К этому времени вернулся его посыльный и сообщил о выполнении поручения. Номер комнаты мистера Лукаса был 90, и он был дома.
- Так, номер 90. Это внизу, на втором этаже. Найди его, Фан, и передай ему вот это письмо. Вручи послание лично ему и дождись, чтобы он прочитал письмо. Либо он придет сам, либо напишет ответ. Если он вернется с тобой, ты останешься снаружи, пока он не выйдет отсюда.
И Фан во второй раз пошла исполнять роль посыльного.
- Я полагаю, что я выпутался из этой истории, - произнес Свинтон, как только жена ушла и не могла его слышать. - Мое положение теперь даже лучше, чем было раньше. Вместо того, чтобы помешать мне, это дело, возможно, даст мне некоторые козыри в руки. Какая счастливая случайность! Интересно, между прочим, куда это уехал Майнард в такой дьявольской спешке? Ха! Я думаю, что знаю, в чем дело. Это, должно быть, касается сообщений в Нью-йоркских газетах. Это немецкие революционеры, изгнанные из Европы в 48-м, собрали добровольцев и хотят вернуться туда. Ага, теперь я вспомнил имя человека, замешанного в этом деле. Да, так и есть, это Розенвельд! Это, должно быть, тот самый человек. А Майнард? Поедет вместе с ними, без сомнения.

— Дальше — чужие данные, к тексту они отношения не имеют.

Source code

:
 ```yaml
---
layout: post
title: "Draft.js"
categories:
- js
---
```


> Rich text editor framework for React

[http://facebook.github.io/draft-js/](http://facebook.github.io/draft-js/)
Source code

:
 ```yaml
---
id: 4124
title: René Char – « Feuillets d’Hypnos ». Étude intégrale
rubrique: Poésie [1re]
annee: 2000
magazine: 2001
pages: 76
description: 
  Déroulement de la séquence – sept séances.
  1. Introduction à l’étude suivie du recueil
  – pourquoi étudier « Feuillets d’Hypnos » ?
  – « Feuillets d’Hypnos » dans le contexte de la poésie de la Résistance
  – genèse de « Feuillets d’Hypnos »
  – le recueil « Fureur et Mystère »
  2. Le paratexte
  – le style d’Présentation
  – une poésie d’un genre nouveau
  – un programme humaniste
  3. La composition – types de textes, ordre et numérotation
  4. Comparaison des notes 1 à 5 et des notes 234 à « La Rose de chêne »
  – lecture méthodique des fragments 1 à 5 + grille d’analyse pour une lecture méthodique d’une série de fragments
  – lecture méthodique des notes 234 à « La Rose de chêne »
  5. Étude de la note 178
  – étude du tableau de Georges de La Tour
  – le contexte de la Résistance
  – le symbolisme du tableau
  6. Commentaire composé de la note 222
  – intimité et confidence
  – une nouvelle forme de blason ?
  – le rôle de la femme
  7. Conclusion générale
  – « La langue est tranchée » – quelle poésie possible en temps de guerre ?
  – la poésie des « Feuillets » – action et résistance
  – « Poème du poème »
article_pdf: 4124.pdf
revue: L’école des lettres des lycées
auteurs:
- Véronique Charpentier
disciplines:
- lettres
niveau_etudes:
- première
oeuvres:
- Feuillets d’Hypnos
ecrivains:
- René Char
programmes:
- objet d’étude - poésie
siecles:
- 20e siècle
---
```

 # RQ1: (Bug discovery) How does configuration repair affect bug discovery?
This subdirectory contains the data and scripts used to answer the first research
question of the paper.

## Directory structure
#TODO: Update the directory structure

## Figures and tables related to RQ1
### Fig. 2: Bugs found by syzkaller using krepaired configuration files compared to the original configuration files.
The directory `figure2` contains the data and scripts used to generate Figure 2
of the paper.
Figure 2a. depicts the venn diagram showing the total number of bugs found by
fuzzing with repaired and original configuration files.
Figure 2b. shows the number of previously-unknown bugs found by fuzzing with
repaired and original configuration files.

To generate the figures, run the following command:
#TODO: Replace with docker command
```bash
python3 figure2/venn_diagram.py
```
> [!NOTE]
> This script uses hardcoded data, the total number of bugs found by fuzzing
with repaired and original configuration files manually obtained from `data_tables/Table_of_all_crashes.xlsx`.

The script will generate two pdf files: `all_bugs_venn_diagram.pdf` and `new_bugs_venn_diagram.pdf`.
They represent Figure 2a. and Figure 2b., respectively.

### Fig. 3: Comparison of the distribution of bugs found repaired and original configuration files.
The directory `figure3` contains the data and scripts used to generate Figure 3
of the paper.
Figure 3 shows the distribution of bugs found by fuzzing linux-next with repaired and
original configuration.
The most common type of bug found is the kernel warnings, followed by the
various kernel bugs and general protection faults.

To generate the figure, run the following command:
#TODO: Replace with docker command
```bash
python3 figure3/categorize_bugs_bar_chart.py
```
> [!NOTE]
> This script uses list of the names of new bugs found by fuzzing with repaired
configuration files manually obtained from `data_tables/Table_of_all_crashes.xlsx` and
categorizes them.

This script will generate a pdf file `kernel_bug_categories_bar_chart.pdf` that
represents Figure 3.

Он был ярым радикалом в Англии. Это его амплуа, не правда ли? Ха! Ха! Превосходно, ей-Богу! Карта идет прямо мне в руки, похоже, удача повернулась ко мне лицом!
- Ну, Фан, ты отнесла послание?
- Да, отнесла.
- И каков ответ? Он придет?
- Да.
- Но когда же?
- Он сказал, что придет сию минуту. Я полагаю, это его шаги в коридоре.
- Тогда выйди. Быстрей, быстрей!
Без возражений его переодетая жена выполнила то, что ей было сказано, хотя и не без некоторой обиды из-за той роли, которую она согласилась играть.
ГЛАВА XVI
БЕЗОПАСНЫЙ ВЫЗОВ
С момента отъезда экипажа и до поспешной отсылки камердинера вон из комнаты было видно, что мистер Свинтон поступал как человек, вполне владеющий собой. Крепкий напиток, распиваемый им в течение дня, очевидно, вернул его рассудок к нормальному состоянию, и в ясном уме он написал записку, приглашающую мистера Луи Лукаса к себе на беседу. В послании он просил провести ее у себя в комнате и извинялся, что не может сам прийти к мистеру Лукасу, оправдываясь тем, что он "болен".
Все это можно было сделать только не дрожащей от выпитого рукой и без тумана в голове, а Ричард Свинтон не был ни тупицей ни невеждой.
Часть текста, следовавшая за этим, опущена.